American Express twierdzi, że podróże służbowe najprawdopodobniej nie wrócą w pełni do normy do 2023 roku. Emitent kart kredytowych nie spełni prognoz analityków, ponieważ wydatki konsumentów pozostają w trendzie spadkowym.
Według American Express (NYSE: AXP), amerykańscy konsumenci są liderami wzrostu wydatków na podróże i rozrywkę, ale słaby popyt ze strony konsumentów za granicą i firm może oznaczać, że wydatki na podróże nie wrócą do normy przez wiele lat. Wzrost wydatków na przeloty i posiłki w restauracjach "wskazuje na to, że popyt na podróże, o którym mówiliśmy, jest realny", powiedział Stephen Squeri, dyrektor generalny American Express, który przedstawił wyniki finansowe za pierwszy kwartał. Jednak utrzymujące się ograniczenia w podróżach zagranicznych i praca zdalna spowodowały, że ogólne wydatki na turystykę spadły wśród międzynarodowych klientów indywidualnych i korporacyjnych, którzy zazwyczaj wydają więcej na podróże. Ożywienie wśród tych klientów będzie powolne, powiedzieli analitycy Amexu podczas telekonferencji. "Mówiliśmy o 2023 roku, zanim wrócimy do poziomu z 2019 roku" - powiedział Squeri.

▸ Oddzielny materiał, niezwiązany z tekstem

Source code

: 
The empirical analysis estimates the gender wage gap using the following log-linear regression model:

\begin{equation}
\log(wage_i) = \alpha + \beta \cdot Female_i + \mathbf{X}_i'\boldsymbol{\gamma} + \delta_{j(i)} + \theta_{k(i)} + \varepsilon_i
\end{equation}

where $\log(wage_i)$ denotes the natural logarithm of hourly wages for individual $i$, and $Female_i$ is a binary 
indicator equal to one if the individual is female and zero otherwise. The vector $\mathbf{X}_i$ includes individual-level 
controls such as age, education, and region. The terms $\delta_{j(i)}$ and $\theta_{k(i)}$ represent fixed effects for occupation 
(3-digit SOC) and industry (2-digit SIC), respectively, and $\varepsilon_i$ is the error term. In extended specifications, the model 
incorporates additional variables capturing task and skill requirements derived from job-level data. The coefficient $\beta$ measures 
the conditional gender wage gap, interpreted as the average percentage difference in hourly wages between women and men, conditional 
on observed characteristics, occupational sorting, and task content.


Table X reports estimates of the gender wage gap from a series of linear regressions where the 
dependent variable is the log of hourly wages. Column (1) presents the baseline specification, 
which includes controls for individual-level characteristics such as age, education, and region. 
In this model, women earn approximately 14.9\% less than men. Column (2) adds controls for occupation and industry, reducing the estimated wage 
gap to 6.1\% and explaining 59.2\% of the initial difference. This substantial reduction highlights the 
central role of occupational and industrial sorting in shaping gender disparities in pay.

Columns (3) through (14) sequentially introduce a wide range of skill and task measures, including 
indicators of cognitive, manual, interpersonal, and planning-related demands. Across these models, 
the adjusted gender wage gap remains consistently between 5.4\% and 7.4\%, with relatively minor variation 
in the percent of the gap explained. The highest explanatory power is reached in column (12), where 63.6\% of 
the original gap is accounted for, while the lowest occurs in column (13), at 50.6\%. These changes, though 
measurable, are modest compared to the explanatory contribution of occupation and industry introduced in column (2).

Do końca 2021 roku firma oczekuje, że wydatki na podróże i rozrywkę w całej grupie wrócą do poziomu sprzed pandemii notując wzrost o 70 procent, głównie dzięki amerykańskim konsumentom i małym firmom.

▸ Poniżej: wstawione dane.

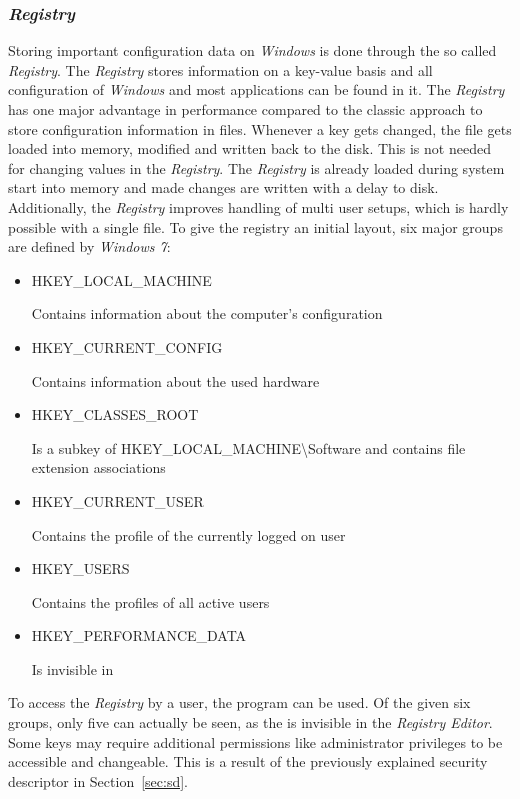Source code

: \subsubsection{\emph{Registry}}
Storing important configuration data on \emph{Windows} is done through the so called \emph{Registry}. The \emph{Registry} stores information on a key-value basis and all configuration of \emph{Windows} and most applications can be found in it. The \emph{Registry} has one major advantage in performance compared to the classic approach to store configuration information in  files. Whenever a key gets changed, the  file gets loaded into memory, modified and written back to the disk. This is not needed for changing values in the \emph{Registry}. The \emph{Registry} is already loaded during system start into memory and made changes are written with a delay to disk. Additionally, the \emph{Registry} improves handling of multi user setups, which is hardly possible with a single  file. To give the registry an initial layout, six major groups are defined by \emph{Windows 7}:
\begin{itemize}
\label{sec:registrykeys}
\item HKEY\_LOCAL\_MACHINE

Contains information about the computer's configuration
\item HKEY\_CURRENT\_CONFIG

Contains information about the used hardware
\item HKEY\_CLASSES\_ROOT

Is a subkey of HKEY\_LOCAL\_MACHINE\textbackslash Software and contains file extension associations
\item HKEY\_CURRENT\_USER 

Contains the profile of the currently logged on user
\item HKEY\_USERS

Contains the profiles of all active users
\item HKEY\_PERFORMANCE\_DATA

Is invisible in 
\end{itemize}
To access the \emph{Registry} by a user, the  \cite{msdn_regedit} program can be used. Of the given six groups, only five can actually be seen, as the  is invisible in the \emph{Registry Editor}. Some keys may require additional permissions like administrator privileges to be accessible and changeable. This is a result of the previously explained security descriptor in Section~\ref{sec:sd}.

Wydatki na towary i usługi niezwiązane z podróżami już odbiły się od dna, osiągając w pierwszym kwartale poziom o 11 proc. wyższy niż w tym samym okresie 2019 roku. Jednak podróże i rozrywka pozostają o 60 procent niższe, więc ogólne wydatki klientów na karty kredytowe American Express były nadal o 12 procent niższe niż w pierwszym kwartale 2019 roku. Podczas gdy wydatki i ogólne wolumeny kredytów na kartach kredytowych wracają do normy, American Express intensyfikuje wysiłki mające na celu zapisanie nowych klientów, aby przyspieszyć ten proces. Firma wydała 1 mld dolarów na marketing w ciągu kwartału, co pomogło jej dodać 2,1 mln nowych klientów kart. Lepsze perspektywy gospodarcze skłoniły wiele firm finansowych do zmiany sposobu myślenia z zapobiegania stratom na polowanie na wzrost. Bankierzy i ekonomiści stają się coraz bardziej pewni perspektyw, biorąc pod uwagę skalę bodźców fiskalnych i monetarnych. Firmy mogły również uwolnić dużą część rezerw na potencjalnie złe kredyty, które zgromadziły w pierwszej połowie ubiegłego roku. Uwolnienie rezerw w wysokości 1,05 mld USD przyczyniło się do wzrostu zysków Amexu w pierwszym kwartale, nawet jeśli przychody nie spełniły prognoz analityków. Akcje spółki spadły o 2% w piątek rano.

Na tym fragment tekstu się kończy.